Alasan Resmi Kenaikan Tarif dan Perspektif Berbagai Pihak:

Pemerintah, melalui Kasubdit Pemanfaatan Jasa Lingkungan Wisata Alam pada Kawasan Konservasi KLHK Agung Nugroho, menjelaskan bahwa kenaikan tarif dimaksudkan untuk mengatur dan melegalkan penggunaan drone di kawasan konservasi. Agung menekankan prinsip dasar kebijakan ini adalah memberikan hak penggunaan fasilitas secara tertib dan resmi. Penjelasan ini dibarengi dengan pernyataan Kepala Bagian Tata Usaha TNBTS Septi Eka Wardan, yang menambahkan bahwa regulasi baru ini tidak hanya tentang tarif, tetapi juga bertujuan untuk menjaga kesakralan adat setempat dan keselamatan satwa.

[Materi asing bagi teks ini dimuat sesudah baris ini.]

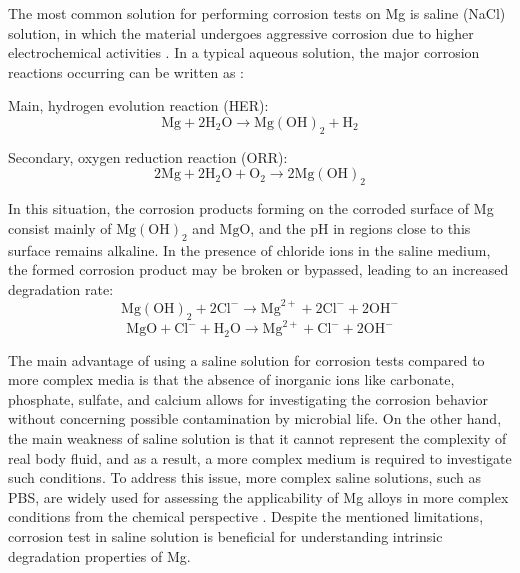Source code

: The most common solution for performing corrosion tests on Mg is saline (NaCl) solution, in which the material undergoes aggressive corrosion due to higher electrochemical activities \cite{Hadzima2014,Lu2019}. In a typical aqueous solution, the major corrosion reactions occurring can be written as \cite{Li2020,Atrens2015}:


Main, hydrogen evolution reaction (\gls{HER}):
\begin{equation}
\mathrm{Mg}+2 \mathrm{H}_{2} \mathrm{O} \rightarrow \mathrm{Mg}(\mathrm{OH})_{2}+\mathrm{H}_{2} 
\end{equation}

Secondary, oxygen reduction reaction (\gls{ORR}):
\begin{equation}
2 \mathrm{Mg}+2 \mathrm{H}_{2} \mathrm{O}+\mathrm{O}_{2} \rightarrow 2 \mathrm{Mg}(\mathrm{OH})_{2}
\end{equation}

In this situation, the corrosion products forming on the corroded surface of Mg consist mainly of $\mathrm{Mg}(\mathrm{OH})_{2}$ and $\mathrm{MgO}$, and the pH in regions close to this surface remains alkaline. In the presence of chloride ions in the saline medium, the formed corrosion product may be broken or bypassed, leading to an increased degradation rate:
\begin{equation} \label{eq:break_react_intro}
\mathrm{Mg}(\mathrm{OH})_{2}+2 \mathrm{Cl}^{-} \rightarrow \mathrm{Mg}^{2+}+2 \mathrm{Cl}^{-}+2 \mathrm{OH}^{-}
\end{equation}
\begin{equation} \label{eq:break_react_mgo_intro}
\mathrm{MgO}+ \mathrm{Cl}^{-} + \mathrm{H}_{2} \mathrm{O} \rightarrow \mathrm{Mg}^{2+}+ \mathrm{Cl}^{-}+ 2\mathrm{OH}^{-}
\end{equation}


The main advantage of using a saline solution for corrosion tests compared to more complex media is that the absence of inorganic ions like carbonate, phosphate, sulfate, and calcium allows for investigating the corrosion behavior without concerning possible contamination by microbial life. On the other hand, the main weakness of saline solution is that it cannot represent the complexity of real body fluid, and as a result, a more complex medium is required to investigate such conditions. To address this issue, more complex saline solutions, such as PBS, are widely used for assessing the applicability of Mg alloys in more complex conditions from the chemical perspective \cite{Schille2011,Xue2012}. Despite the mentioned limitations, corrosion test in saline solution is beneficial for understanding intrinsic degradation properties of Mg. 



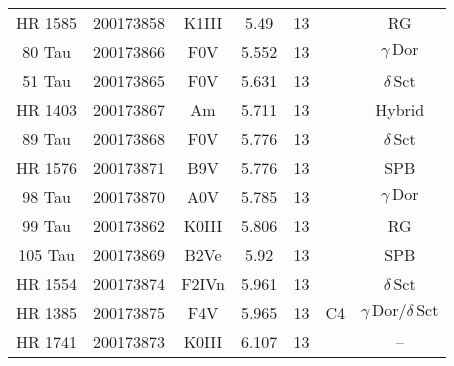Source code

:\begin{table*}
\begin{tabular}{ccccccc}
HR 1585 & 200173858 & K1III & 5.49 & 13 &  & RG \\
80 Tau & 200173866 & F0V & 5.552 & 13 &  & $\gamma\,\text{Dor}$ \\
51 Tau & 200173865 & F0V & 5.631 & 13 &  & $\delta\,\text{Sct}$ \\
HR 1403 & 200173867 & Am & 5.711 & 13 &  & Hybrid \\
89 Tau & 200173868 & F0V & 5.776 & 13 &  & $\delta\,\text{Sct}$ \\
HR 1576 & 200173871 & B9V & 5.776 & 13 &  & SPB \\
98 Tau & 200173870 & A0V & 5.785 & 13 &  & $\gamma\,\text{Dor}$ \\
99 Tau & 200173862 & K0III & 5.806 & 13 &  & RG \\
105 Tau & 200173869 & B2Ve & 5.92 & 13 &  & SPB \\
HR 1554 & 200173874 & F2IVn & 5.961 & 13 &  & $\delta\,\text{Sct}$ \\
HR 1385 & 200173875 & F4V & 5.965 & 13 & C4 & $\gamma\,\text{Dor} /\delta\,\text{Sct}$ \\
HR 1741 & 200173873 & K0III & 6.107 & 13 &  & -- \\
\hline
\end{tabular}
\end{table*}
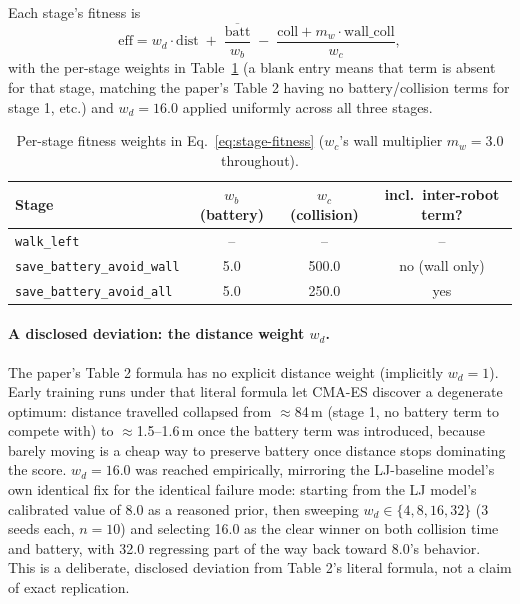 \documentclass[11pt]{article}
\begin{document}
\noindent Each stage's fitness is
\begin{equation}
\text{eff} = w_d \cdot \text{dist} \;+\; \frac{\overline{\text{batt}}}{w_b} \;-\; \frac{\text{coll} + m_w \cdot \text{wall\_coll}}{w_c},
\label{eq:stage-fitness}
\end{equation}
with the per-stage weights in Table~\ref{tab:stage-weights} (a blank entry means that term is
absent for that stage, matching the paper's Table 2 having no battery/collision terms for stage
1, etc.) and $w_d=16.0$ applied uniformly across all three stages.

\begin{table}[h]
\centering
\caption{Per-stage fitness weights in Eq.~\ref{eq:stage-fitness} ($w_c$'s wall multiplier $m_w=3.0$ throughout).}
\label{tab:stage-weights}
\begin{tabular}{@{}lccc@{}}
\toprule
Stage & $w_b$ (battery) & $w_c$ (collision) & incl.\ inter-robot term? \\
\midrule
\texttt{walk\_left} & -- & -- & -- \\
\texttt{save\_battery\_avoid\_wall} & 5.0 & 500.0 & no (wall only) \\
\texttt{save\_battery\_avoid\_all} & 5.0 & 250.0 & yes \\
\bottomrule
\end{tabular}
\end{table}

\paragraph{A disclosed deviation: the distance weight $w_d$.} The paper's Table 2 formula has
no explicit distance weight (implicitly $w_d=1$). Early training runs under that literal
formula let CMA-ES discover a degenerate optimum: distance travelled collapsed from
$\approx$84\,m (stage 1, no battery term to compete with) to $\approx$1.5--1.6\,m once the
battery term was introduced, because barely moving is a cheap way to preserve battery once
distance stops dominating the score. $w_d=16.0$ was reached empirically, mirroring the
LJ-baseline model's own identical fix for the identical failure mode: starting from the LJ
model's calibrated value of 8.0 as a reasoned prior, then sweeping $w_d \in \{4, 8, 16, 32\}$
(3 seeds each, $n=10$) and selecting 16.0 as the clear winner on both collision time and
battery, with 32.0 regressing part of the way back toward 8.0's behavior. This is a deliberate,
disclosed deviation from Table 2's literal formula, not a claim of exact replication.
\end{document}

Septi menjelaskan bahwa penggunaan drone akan dibatasi pada lokasi-lokasi tertentu untuk menghindari gangguan terhadap adat Tengger, satwa liar, dan kenyamanan pengunjung. Senada dengan itu, Humas Balai Besar Taman Nasional Gunung Gede Pangrango (TNGGP), Agus Denie, menyatakan bahwa kenaikan tarif memungkinkan peningkatan pengawasan dan pemeliharaan kestabilan ekosistem. Sistem yang baru diterapkan pun dinilai lebih praktis, dimana pengunjung cukup membeli tiket drone di pintu masuk tanpa perlu izin khusus.

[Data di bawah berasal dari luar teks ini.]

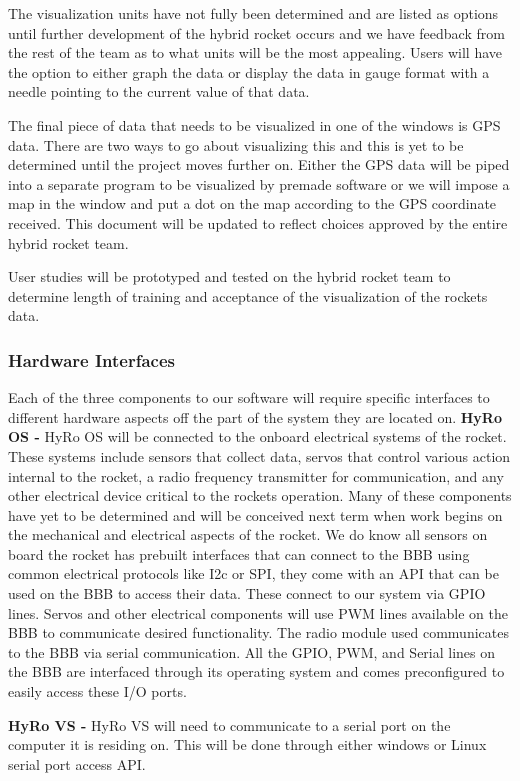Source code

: \documentclass[10pt,draftclsnofoot,onecolumn,compsoc]{IEEEtran}
\begin{document}
The visualization units have not fully been determined and are listed as options until further development of the hybrid rocket occurs and we have feedback from the rest of the team as to what units will be the most appealing. Users will have the option to either graph the data or display the data in gauge format with a needle pointing to the current value of that data. \par

	The final piece of data that needs to be visualized in one of the windows is GPS data. There are two ways to go about visualizing this and this is yet to be determined until the project moves further on. Either the GPS data will be piped into a separate program to be visualized by premade software or we will impose a map in the window and put a dot on the map according to the GPS coordinate received. This document will be updated to reflect choices approved by the entire hybrid rocket team. \par

	User studies will be prototyped and tested on the hybrid rocket team to determine length of training and acceptance of the visualization of the rockets data. \par

\subsubsection{Hardware Interfaces}
Each of the three components to our software will require specific interfaces to different hardware aspects off the part of the system they are located on. 
{\bf HyRo OS -}
 	HyRo OS will be connected to the onboard electrical systems of the rocket. These systems include sensors that collect data, servos that control various action internal to the rocket, a radio frequency transmitter for communication, and any other electrical device critical to the rockets operation. Many of these components have yet to be determined and will be conceived next term when work begins on the mechanical and electrical aspects of the rocket.  We do know all sensors on board the rocket has prebuilt interfaces that can connect to the BBB using common electrical protocols like I2c or SPI, they come with an API that can be used on the BBB to access their data. These connect to our system via GPIO lines. Servos and other electrical components will use PWM lines available on the BBB to communicate desired functionality. The radio module used communicates to the BBB via serial communication. All the GPIO, PWM, and Serial lines on the BBB are interfaced through its operating system and comes preconfigured to easily access these I/O ports.\par
{\bf HyRo VS -}
HyRo VS will need to communicate to a serial port on the computer it is residing on.  This will be done through either windows or Linux serial port access API.
\end{document}
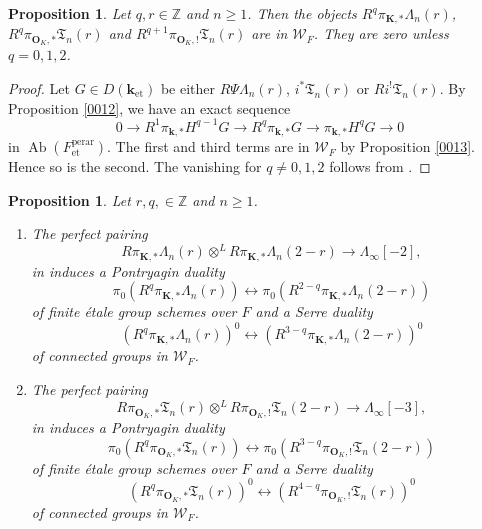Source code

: \documentclass{amsart}
\newtheorem{Prop}[Thm]{Proposition}
\theoremstyle{remark}
\numberwithin{equation}{section}
\newcommand{\tensor}{\mathbin{\otimes}}
\newcommand{\Z}{\mathbb{Z}}
\newcommand{\et}{\mathrm{et}}
\newcommand{\perar}{\mathrm{perar}}
\newcommand{\alg}[1]{\mathbf{#1}}
\DeclareMathOperator{\Ab}{Ab}
\begin{document}
\begin{Prop} \label{0014}
	Let $q, r \in \Z$ and $n \ge 1$.
	Then the objects $R^{q} \pi_{\alg{K}, \ast} \Lambda_{n}(r)$,
	$R^{q} \pi_{\alg{O}_{K}, \ast} \mathfrak{T}_{n}(r)$ and
	$R^{q + 1} \pi_{\alg{O}_{K}, !} \mathfrak{T}_{n}(r)$ are in $\mathcal{W}_{F}$.
	They are zero unless $q = 0, 1, 2$.
\end{Prop}

\begin{proof}
	Let $G \in D(\alg{k}_{\et})$ be either $R \Psi \Lambda_{n}(r)$,
	$i^{\ast} \mathfrak{T}_{n}(r)$ or
	$R i^{!} \mathfrak{T}_{n}(r)$.
	By Proposition \ref{0012},
	we have an exact sequence
		\[
				0
			\to
				R^{1} \pi_{\alg{k}, \ast} H^{q - 1} G
			\to
				R^{q} \pi_{\alg{k}, \ast} G
			\to
				\pi_{\alg{k}, \ast} H^{q} G
			\to
				0
		\]
	in $\Ab(F^{\perar}_{\et})$.
	The first and third terms are in $\mathcal{W}_{F}$
	by Proposition \ref{0013}.
	Hence so is the second.
	The vanishing for $q \ne 0, 1, 2$ follows from
	\cite[Propositions 6.2.1 and 6.5.1]{Suz24}.
\end{proof}

\begin{Prop} \label{0016}
	Let $r, q, \in \Z$ and $n \ge 1$.
	\begin{enumerate}
		\item
			The perfect pairing
				\[
							R \pi_{\alg{K}, \ast} \Lambda_{n}(r)
						\tensor^{L}
							R \pi_{\alg{K}, \ast} \Lambda_{n}(2 - r)
					\to
						\Lambda_{\infty}[-2],
				\]
			in \cite[Proposition 6.2.2]{Suz24} induces a Pontryagin duality
				\[
						\pi_{0}(R^{q} \pi_{\alg{K}, \ast} \Lambda_{n}(r))
					\leftrightarrow
						\pi_{0}(R^{2 - q} \pi_{\alg{K}, \ast} \Lambda_{n}(2 - r))
				\]
			of finite \'etale group schemes over $F$ and a Serre duality
				\[
						(R^{q} \pi_{\alg{K}, \ast} \Lambda_{n}(r))^{0}
					\leftrightarrow
						(R^{3 - q} \pi_{\alg{K}, \ast} \Lambda_{n}(2 - r))^{0}
				\]
			of connected groups in $\mathcal{W}_{F}$.
		\item
			The perfect pairing
				\[
							R \pi_{\alg{O}_{K}, \ast} \mathfrak{T}_{n}(r)
						\tensor^{L}
							R \pi_{\alg{O}_{K}, !} \mathfrak{T}_{n}(2 - r)
					\to
						\Lambda_{\infty}[-3],
				\]
			in \cite[Proposition 6.5.1]{Suz24} induces a Pontryagin duality
				\[
						\pi_{0}(R^{q} \pi_{\alg{O}_{K}, \ast} \mathfrak{T}_{n}(r))
					\leftrightarrow
						\pi_{0}(R^{3 - q} \pi_{\alg{O}_{K}, !} \mathfrak{T}_{n}(2 - r))
				\]
			of finite \'etale group schemes over $F$ and a Serre duality
				\[
						(R^{q} \pi_{\alg{O}_{K}, \ast} \mathfrak{T}_{n}(r))^{0}
					\leftrightarrow
						(R^{4 - q} \pi_{\alg{O}_{K}, !} \mathfrak{T}_{n}(r))^{0}
				\]
			of connected groups in $\mathcal{W}_{F}$.
	\end{enumerate}
\end{Prop}
\end{document}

Kontroversi dan Reaksi Publik:

Meskipun pemerintah telah memberikan penjelasan resmi, kebijakan kenaikan tarif tetap menuai kontroversi dan protes dari berbagai pihak. Pegiat drone Farra Rachmanda dari Komunitas Rumah Drone, misalnya, menilai tarif Rp 2 juta terlalu tinggi dan tidak sebanding dengan layanan yang diberikan. Beliau menekankan bahwa sebelumnya, biaya izin terbang drone di taman nasional berkisar Rp 300.000, yang menurutnya masih masuk akal meskipun cenderung mahal. Farra juga menyoroti ketidakadilan kebijakan yang menyamakan tarif untuk penggunaan drone komersial dan pribadi, tanpa mempertimbangkan perbedaan kebutuhan dan tujuan penggunaan.

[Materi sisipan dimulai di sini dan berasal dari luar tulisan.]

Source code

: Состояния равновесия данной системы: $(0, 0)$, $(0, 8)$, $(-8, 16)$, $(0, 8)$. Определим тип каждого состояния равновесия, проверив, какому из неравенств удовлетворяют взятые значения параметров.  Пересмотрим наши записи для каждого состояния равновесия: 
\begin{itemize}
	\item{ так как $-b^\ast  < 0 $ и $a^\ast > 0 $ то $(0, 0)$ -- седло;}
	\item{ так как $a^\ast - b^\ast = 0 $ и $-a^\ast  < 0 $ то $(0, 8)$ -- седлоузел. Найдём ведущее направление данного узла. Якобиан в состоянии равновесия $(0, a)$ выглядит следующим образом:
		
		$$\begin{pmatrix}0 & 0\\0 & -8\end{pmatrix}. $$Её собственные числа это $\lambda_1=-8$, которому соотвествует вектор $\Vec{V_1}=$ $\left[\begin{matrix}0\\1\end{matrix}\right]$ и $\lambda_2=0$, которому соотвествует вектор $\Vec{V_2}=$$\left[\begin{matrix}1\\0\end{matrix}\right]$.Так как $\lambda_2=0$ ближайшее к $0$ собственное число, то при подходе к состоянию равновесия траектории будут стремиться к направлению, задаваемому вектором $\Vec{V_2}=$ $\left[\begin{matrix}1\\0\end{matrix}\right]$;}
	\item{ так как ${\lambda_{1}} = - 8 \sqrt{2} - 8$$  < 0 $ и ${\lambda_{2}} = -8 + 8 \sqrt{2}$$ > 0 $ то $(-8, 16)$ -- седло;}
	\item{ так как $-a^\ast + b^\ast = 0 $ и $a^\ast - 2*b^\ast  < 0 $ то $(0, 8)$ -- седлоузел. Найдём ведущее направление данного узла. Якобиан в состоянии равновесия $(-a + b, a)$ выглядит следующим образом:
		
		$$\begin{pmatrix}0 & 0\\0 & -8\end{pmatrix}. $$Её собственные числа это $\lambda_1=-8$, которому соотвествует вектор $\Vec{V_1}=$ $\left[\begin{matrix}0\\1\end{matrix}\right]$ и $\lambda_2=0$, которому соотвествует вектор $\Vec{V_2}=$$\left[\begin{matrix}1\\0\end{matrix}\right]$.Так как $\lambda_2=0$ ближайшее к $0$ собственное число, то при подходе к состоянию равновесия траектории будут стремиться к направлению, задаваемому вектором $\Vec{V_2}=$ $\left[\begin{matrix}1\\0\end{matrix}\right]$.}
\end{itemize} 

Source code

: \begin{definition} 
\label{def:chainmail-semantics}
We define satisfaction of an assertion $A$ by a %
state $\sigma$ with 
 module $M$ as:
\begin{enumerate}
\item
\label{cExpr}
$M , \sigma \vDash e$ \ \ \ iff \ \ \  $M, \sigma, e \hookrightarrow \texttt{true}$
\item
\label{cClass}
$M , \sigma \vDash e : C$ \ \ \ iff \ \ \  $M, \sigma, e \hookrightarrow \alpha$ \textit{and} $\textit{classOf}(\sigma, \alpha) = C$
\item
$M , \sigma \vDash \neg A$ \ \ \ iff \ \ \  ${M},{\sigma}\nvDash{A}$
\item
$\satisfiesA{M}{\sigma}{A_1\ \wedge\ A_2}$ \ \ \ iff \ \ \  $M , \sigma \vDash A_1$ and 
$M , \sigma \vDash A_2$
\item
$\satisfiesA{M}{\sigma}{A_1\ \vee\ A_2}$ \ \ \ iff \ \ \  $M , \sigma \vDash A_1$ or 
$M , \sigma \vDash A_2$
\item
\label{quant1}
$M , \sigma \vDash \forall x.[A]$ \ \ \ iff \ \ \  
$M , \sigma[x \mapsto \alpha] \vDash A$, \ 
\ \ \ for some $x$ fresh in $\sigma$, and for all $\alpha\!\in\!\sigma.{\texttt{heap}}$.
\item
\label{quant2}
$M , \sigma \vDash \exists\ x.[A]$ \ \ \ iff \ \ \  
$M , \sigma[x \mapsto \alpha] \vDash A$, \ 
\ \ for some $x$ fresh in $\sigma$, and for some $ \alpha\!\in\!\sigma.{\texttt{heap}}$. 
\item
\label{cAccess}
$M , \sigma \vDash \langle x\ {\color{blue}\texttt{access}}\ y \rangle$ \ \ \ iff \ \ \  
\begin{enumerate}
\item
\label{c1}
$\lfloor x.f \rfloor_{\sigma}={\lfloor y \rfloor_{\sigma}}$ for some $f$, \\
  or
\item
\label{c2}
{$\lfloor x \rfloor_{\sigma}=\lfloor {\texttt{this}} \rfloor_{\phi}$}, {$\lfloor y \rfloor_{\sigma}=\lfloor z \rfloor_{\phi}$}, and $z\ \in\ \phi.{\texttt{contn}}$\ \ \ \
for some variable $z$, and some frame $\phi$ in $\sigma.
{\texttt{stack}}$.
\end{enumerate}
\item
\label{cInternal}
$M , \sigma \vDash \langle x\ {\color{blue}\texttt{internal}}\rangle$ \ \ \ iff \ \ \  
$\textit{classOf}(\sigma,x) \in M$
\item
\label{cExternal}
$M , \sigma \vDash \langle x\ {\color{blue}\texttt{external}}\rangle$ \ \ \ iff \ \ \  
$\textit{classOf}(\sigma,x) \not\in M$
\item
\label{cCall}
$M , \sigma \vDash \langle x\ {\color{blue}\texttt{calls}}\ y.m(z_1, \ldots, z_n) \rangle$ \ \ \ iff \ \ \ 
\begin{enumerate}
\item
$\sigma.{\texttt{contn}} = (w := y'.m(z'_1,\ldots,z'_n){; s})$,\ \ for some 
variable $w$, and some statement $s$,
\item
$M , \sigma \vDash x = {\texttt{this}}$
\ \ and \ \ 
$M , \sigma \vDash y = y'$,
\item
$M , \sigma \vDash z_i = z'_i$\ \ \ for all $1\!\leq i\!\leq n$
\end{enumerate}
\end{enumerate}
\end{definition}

Farra berpendapat bahwa tarif baru yang sangat tinggi akan berdampak buruk pada berbagai kegiatan, khususnya untuk kegiatan non-komersial. Ia mencontohkan, untuk kegiatan open trip yang memanfaatkan drone, biaya Rp 2 juta ditambah biaya operasional lainnya akan membuat harga jasa menjadi tidak kompetitif dan sulit diterima pasar. Hal ini menunjukkan bahwa dampak kebijakan tersebut tidak hanya dirasakan oleh individu, tetapi juga berpotensi mengganggu sektor ekonomi terkait jasa fotografi dan videografi di kawasan tersebut. Perdebatan ini menunjukkan perlunya evaluasi menyeluruh terhadap kebijakan tersebut, dengan mempertimbangkan aspek keberlanjutan, aksesibilitas, dan dampak ekonomi yang lebih luas.